::: RECORD SET
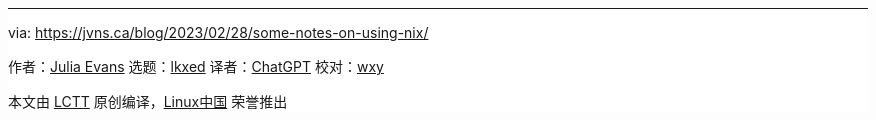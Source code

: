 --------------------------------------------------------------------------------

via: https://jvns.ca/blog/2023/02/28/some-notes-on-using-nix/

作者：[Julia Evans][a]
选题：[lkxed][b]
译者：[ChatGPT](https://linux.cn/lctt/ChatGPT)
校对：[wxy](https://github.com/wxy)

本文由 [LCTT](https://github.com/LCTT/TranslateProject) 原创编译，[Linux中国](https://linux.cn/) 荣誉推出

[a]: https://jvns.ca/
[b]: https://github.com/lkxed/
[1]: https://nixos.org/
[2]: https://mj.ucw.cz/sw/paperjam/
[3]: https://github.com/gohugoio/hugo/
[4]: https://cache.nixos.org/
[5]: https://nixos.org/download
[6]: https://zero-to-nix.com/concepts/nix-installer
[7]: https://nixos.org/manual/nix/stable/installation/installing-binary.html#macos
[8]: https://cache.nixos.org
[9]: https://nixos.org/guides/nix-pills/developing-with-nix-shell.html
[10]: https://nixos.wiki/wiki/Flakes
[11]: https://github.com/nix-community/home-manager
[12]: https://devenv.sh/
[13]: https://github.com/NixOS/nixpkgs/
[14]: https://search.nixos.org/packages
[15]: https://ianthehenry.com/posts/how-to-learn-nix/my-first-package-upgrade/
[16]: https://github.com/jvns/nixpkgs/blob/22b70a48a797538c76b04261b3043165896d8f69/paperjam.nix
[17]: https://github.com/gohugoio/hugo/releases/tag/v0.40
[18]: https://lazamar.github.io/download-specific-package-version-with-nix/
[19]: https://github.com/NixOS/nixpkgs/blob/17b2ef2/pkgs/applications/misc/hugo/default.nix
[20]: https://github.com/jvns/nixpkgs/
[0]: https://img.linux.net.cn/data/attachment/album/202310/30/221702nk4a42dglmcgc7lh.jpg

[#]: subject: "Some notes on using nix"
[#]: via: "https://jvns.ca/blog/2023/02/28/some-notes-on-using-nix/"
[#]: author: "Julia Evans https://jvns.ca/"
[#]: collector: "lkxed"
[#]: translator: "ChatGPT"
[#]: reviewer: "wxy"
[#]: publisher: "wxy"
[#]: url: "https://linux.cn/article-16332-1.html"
::::::
::: RECORD SET
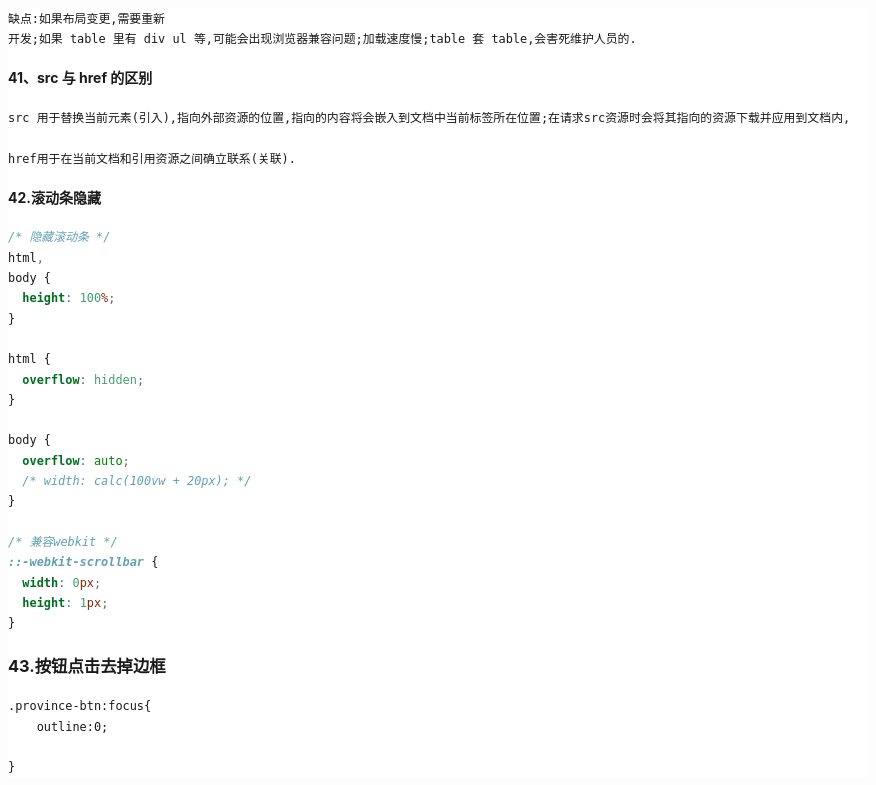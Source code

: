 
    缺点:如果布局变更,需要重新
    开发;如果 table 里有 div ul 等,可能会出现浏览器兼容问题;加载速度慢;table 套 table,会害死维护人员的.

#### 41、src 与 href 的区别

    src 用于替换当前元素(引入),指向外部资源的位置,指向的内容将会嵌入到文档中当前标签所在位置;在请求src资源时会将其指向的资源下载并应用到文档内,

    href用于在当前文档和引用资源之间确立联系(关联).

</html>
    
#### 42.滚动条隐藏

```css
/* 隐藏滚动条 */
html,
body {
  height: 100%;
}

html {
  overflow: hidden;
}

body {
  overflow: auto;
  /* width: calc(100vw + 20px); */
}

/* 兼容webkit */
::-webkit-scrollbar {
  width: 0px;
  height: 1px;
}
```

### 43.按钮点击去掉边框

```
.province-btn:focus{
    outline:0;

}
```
::::::
::: RECORD SET
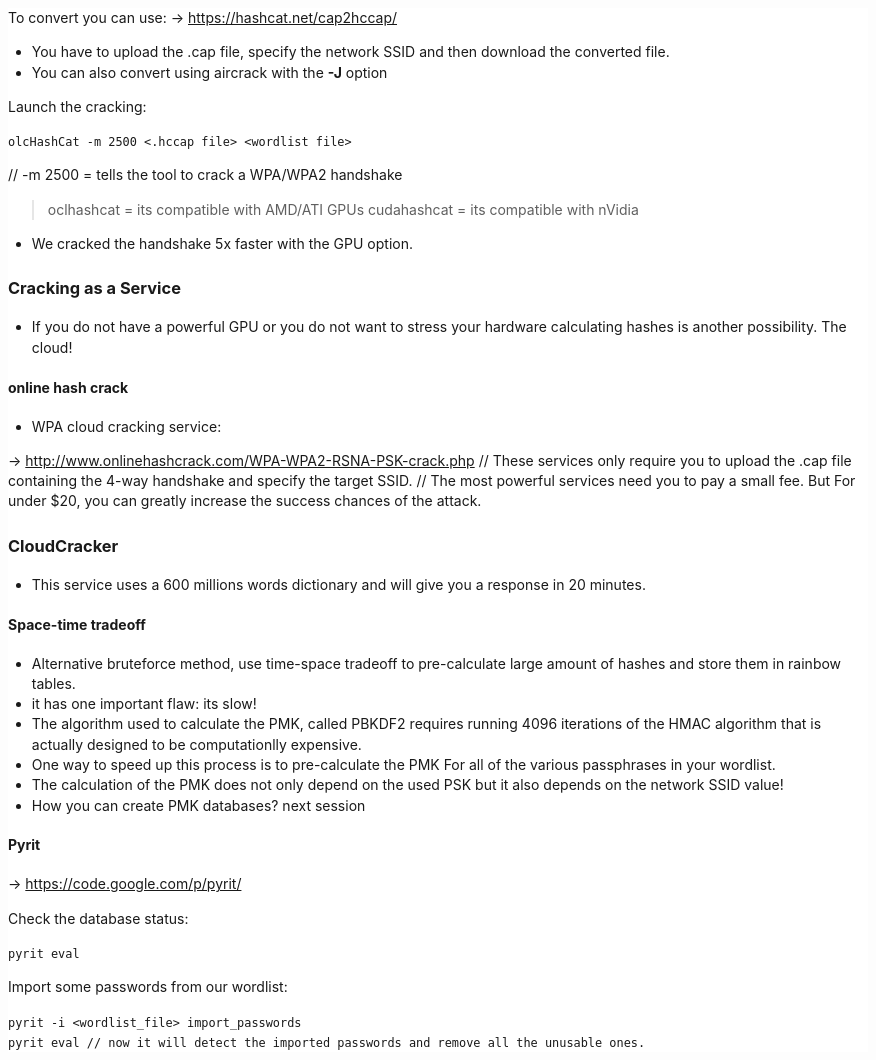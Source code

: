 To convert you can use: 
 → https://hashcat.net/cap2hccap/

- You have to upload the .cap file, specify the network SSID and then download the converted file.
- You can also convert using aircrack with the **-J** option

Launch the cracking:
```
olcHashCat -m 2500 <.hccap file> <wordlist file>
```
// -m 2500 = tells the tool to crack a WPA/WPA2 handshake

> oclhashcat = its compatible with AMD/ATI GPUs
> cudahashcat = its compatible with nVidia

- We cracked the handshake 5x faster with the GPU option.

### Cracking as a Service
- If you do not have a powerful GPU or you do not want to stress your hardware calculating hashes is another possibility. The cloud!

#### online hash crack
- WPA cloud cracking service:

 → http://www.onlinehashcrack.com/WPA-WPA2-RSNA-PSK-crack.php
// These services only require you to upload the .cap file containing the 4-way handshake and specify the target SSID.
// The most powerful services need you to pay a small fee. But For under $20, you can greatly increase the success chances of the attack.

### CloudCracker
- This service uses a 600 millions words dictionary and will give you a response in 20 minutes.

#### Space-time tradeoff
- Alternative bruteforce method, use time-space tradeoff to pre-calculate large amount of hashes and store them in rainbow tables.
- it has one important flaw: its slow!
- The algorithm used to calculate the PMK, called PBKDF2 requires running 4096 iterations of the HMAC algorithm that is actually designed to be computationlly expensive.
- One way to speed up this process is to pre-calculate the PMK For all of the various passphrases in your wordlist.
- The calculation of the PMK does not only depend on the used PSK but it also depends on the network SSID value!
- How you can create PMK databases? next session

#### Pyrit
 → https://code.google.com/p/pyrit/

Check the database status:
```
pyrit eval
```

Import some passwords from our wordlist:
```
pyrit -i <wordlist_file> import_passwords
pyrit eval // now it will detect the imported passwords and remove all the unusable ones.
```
::::::
WHAT THE TASK ASKS: Return each line above where the word "notes" shows up.

RESULT:
via: https://jvns.ca/blog/2023/02/28/some-notes-on-using-nix/
[#]: subject: "Some notes on using nix"
[#]: via: "https://jvns.ca/blog/2023/02/28/some-notes-on-using-nix/"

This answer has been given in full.